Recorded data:
▬▬▬▬▬▬
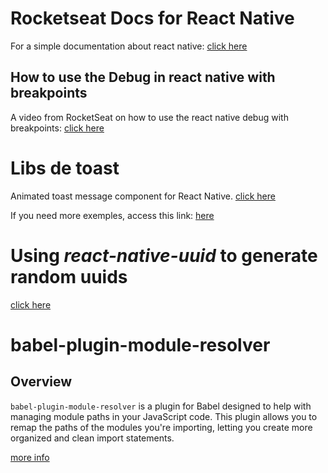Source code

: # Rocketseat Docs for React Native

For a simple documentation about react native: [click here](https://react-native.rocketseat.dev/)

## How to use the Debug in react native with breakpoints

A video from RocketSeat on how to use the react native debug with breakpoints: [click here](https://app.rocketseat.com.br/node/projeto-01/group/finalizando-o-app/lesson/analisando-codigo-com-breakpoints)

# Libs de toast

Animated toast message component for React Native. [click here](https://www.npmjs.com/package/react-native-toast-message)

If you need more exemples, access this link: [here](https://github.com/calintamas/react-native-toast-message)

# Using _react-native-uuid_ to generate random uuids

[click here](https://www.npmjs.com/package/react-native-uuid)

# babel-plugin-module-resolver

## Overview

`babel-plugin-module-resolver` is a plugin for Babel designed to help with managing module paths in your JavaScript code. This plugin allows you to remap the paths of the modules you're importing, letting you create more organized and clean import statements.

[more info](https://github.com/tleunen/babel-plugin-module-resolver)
▬▬▬▬▬▬
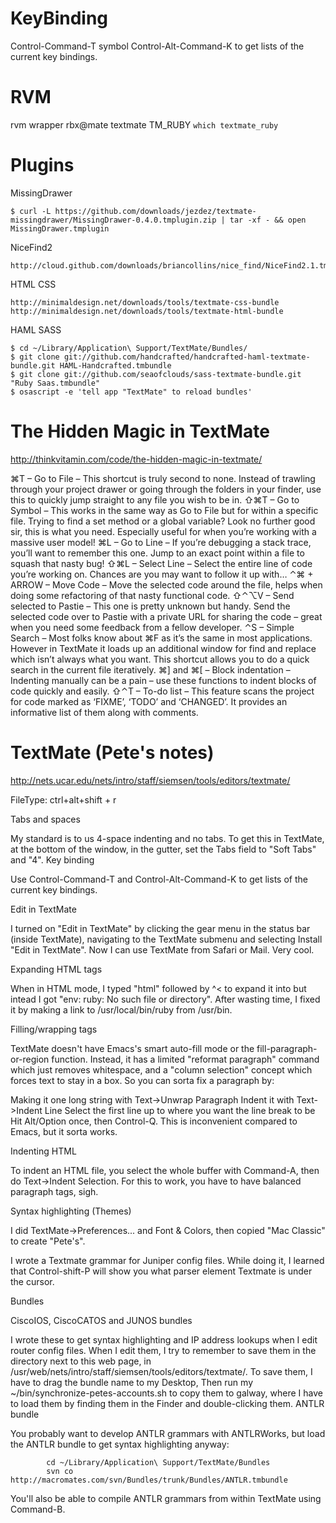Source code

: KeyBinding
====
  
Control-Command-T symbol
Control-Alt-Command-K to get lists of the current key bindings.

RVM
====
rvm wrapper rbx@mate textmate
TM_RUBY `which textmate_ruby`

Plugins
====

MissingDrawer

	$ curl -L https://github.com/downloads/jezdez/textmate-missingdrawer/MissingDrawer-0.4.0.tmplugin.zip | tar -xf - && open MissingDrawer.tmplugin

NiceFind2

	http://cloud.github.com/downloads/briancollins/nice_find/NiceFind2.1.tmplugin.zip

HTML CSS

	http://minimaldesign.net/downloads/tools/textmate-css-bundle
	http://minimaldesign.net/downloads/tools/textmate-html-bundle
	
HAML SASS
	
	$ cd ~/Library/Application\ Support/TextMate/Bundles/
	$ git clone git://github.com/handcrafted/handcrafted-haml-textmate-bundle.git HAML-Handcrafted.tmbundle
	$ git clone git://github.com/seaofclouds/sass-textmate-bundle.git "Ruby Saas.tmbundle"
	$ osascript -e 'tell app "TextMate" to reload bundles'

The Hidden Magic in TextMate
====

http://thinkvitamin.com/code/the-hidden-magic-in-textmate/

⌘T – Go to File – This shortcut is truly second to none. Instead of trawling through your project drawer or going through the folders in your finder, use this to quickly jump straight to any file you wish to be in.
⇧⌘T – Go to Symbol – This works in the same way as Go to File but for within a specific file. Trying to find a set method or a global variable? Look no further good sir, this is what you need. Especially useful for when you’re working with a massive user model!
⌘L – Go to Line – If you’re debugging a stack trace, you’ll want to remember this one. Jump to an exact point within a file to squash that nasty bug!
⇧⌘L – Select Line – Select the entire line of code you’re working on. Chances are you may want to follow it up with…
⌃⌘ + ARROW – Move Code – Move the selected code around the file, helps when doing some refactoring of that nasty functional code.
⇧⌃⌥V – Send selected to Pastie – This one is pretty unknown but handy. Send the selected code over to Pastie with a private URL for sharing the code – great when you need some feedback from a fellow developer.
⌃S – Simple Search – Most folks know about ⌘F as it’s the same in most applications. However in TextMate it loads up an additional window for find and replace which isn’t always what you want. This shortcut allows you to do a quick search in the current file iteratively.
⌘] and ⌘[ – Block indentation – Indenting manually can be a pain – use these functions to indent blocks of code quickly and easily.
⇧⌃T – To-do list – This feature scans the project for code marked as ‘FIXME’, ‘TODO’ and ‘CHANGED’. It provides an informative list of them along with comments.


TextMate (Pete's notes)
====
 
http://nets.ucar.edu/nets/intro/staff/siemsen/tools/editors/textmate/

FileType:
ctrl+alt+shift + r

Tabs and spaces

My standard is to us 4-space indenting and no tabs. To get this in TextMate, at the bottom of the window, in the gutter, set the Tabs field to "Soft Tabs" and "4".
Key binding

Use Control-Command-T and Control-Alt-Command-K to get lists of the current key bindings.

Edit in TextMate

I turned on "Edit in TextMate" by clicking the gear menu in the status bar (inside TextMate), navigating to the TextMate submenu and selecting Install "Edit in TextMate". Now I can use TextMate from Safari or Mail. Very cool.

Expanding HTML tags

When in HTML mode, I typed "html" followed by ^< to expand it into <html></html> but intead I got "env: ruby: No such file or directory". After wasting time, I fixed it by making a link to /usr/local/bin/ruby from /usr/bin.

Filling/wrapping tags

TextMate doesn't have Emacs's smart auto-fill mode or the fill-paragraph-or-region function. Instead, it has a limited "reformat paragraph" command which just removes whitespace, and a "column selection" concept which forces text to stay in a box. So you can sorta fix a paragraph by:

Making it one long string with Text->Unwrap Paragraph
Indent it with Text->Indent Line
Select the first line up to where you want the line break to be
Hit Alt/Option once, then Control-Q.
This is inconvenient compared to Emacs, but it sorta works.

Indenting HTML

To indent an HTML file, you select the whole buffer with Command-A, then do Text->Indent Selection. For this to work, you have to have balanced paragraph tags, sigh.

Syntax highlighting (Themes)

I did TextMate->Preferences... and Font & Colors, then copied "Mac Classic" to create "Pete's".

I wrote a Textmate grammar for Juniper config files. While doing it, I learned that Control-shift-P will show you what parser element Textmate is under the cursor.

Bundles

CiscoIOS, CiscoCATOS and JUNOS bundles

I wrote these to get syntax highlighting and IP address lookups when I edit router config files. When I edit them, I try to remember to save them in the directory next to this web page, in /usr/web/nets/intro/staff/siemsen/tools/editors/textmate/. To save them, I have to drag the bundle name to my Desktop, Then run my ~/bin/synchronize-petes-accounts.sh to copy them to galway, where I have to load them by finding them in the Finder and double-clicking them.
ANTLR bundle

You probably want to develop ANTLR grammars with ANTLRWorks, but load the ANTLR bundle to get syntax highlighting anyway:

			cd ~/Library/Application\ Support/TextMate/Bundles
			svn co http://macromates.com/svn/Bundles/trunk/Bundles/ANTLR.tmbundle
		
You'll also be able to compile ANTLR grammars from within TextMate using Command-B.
▬▬▬▬▬▬
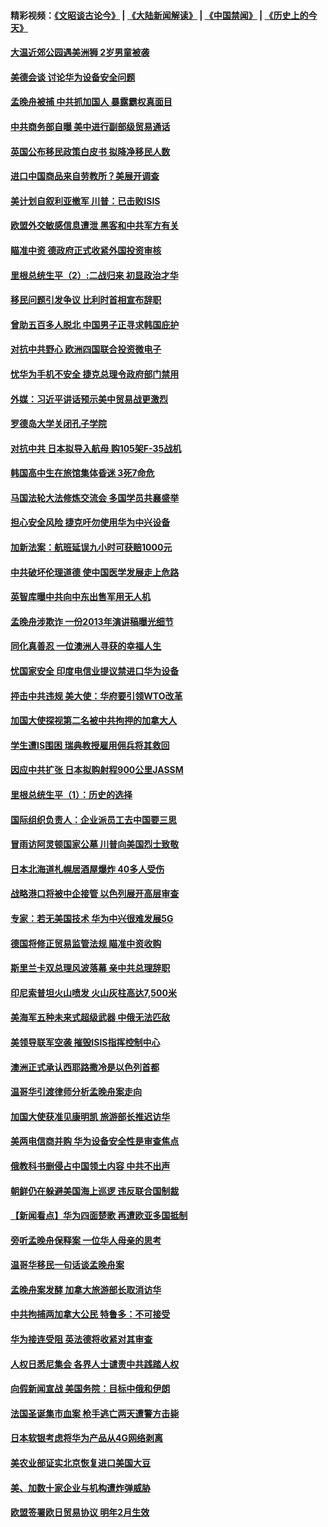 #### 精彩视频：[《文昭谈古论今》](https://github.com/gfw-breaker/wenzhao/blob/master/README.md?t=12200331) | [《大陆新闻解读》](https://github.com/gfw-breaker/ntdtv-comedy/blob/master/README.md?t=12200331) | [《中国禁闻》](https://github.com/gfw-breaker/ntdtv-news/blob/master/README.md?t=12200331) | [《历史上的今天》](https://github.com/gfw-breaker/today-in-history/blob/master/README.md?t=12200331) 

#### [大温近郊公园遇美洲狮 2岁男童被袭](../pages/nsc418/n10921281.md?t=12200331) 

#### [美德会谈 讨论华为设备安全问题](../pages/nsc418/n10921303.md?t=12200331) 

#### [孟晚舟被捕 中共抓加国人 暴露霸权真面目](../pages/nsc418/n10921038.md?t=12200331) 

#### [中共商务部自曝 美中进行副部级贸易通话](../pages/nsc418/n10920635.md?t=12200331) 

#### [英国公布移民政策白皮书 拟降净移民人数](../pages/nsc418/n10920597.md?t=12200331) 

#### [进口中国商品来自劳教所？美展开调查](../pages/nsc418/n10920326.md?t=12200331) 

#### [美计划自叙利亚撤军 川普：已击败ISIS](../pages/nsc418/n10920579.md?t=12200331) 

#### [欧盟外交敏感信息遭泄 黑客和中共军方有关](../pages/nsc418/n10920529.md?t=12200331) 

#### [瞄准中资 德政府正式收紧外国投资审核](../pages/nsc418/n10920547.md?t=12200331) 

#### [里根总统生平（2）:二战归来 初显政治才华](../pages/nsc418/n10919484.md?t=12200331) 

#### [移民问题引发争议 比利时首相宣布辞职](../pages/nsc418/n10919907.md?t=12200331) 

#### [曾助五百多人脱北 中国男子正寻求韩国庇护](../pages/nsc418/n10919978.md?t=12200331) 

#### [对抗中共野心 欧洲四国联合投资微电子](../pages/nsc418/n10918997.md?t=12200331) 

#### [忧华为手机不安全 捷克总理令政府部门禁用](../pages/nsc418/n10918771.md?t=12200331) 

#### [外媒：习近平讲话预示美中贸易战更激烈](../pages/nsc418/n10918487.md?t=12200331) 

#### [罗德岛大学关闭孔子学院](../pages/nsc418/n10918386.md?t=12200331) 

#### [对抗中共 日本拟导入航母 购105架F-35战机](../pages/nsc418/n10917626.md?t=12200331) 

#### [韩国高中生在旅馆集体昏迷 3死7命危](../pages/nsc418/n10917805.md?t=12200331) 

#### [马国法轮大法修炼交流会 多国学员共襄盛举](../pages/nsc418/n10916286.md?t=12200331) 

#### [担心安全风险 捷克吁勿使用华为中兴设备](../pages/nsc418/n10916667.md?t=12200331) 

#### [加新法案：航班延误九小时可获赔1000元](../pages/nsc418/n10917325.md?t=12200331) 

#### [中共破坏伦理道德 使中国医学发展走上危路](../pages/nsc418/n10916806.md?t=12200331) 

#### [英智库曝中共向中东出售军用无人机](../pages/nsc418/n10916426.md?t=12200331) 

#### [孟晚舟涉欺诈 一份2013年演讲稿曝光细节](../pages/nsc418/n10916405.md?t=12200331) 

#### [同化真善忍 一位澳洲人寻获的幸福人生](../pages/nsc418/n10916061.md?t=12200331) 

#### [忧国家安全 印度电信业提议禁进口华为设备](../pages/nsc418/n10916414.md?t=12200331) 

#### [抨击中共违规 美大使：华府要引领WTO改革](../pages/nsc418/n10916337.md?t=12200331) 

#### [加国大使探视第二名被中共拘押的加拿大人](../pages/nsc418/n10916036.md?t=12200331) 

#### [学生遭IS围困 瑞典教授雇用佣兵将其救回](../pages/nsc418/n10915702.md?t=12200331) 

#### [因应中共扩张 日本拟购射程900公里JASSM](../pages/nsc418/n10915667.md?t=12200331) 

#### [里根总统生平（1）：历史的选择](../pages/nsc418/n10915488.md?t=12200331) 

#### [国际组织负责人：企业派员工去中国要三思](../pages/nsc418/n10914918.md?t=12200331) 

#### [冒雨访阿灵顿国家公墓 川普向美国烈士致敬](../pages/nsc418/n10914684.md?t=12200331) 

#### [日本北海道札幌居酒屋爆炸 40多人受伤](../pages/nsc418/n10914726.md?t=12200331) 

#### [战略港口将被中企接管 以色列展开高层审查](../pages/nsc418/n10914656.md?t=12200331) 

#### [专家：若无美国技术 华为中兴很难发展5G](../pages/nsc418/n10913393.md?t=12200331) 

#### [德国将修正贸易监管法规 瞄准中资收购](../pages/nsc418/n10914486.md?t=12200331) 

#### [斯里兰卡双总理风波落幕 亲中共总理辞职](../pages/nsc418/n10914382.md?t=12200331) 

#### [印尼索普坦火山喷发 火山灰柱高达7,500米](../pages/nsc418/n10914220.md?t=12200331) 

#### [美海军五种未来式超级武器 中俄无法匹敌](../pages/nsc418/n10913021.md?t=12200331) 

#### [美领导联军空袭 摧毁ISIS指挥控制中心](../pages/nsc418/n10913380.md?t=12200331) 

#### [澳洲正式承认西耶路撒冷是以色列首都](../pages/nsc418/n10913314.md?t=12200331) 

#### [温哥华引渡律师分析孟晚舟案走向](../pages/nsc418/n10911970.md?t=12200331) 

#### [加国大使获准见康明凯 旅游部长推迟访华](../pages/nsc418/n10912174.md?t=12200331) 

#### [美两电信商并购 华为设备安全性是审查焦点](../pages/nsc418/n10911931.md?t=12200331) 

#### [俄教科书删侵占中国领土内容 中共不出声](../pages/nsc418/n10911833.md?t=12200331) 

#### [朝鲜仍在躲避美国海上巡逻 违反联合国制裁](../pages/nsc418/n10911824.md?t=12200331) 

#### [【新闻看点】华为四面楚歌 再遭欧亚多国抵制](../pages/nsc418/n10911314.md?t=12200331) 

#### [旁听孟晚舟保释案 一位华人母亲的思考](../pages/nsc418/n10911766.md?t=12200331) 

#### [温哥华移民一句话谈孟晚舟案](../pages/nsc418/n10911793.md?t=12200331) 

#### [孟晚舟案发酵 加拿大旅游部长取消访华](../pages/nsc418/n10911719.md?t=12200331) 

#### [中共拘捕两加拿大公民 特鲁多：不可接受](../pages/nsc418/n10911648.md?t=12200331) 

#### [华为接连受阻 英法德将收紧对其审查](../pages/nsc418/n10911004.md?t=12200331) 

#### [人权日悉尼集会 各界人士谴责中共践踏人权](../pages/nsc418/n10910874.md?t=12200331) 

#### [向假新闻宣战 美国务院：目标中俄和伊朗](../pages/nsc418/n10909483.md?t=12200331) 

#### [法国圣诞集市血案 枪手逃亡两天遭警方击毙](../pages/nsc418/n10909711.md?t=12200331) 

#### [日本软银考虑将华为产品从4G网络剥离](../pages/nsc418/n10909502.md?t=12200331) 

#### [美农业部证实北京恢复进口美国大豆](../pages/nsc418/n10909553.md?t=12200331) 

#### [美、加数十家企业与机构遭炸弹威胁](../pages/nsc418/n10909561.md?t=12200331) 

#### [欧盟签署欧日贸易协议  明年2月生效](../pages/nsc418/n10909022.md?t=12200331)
▬▬▬▬▬▬
PROBLEM TO WORK ON >>
Among the records, find every line with the word "which" and copy it.

EXERCISE RESPONSE >>
TM_RUBY `which textmate_ruby`
⌃S – Simple Search – Most folks know about ⌘F as it’s the same in most applications. However in TextMate it loads up an additional window for find and replace which isn’t always what you want. This shortcut allows you to do a quick search in the current file iteratively.
TextMate doesn't have Emacs's smart auto-fill mode or the fill-paragraph-or-region function. Instead, it has a limited "reformat paragraph" command which just removes whitespace, and a "column selection" concept which forces text to stay in a box. So you can sorta fix a paragraph by:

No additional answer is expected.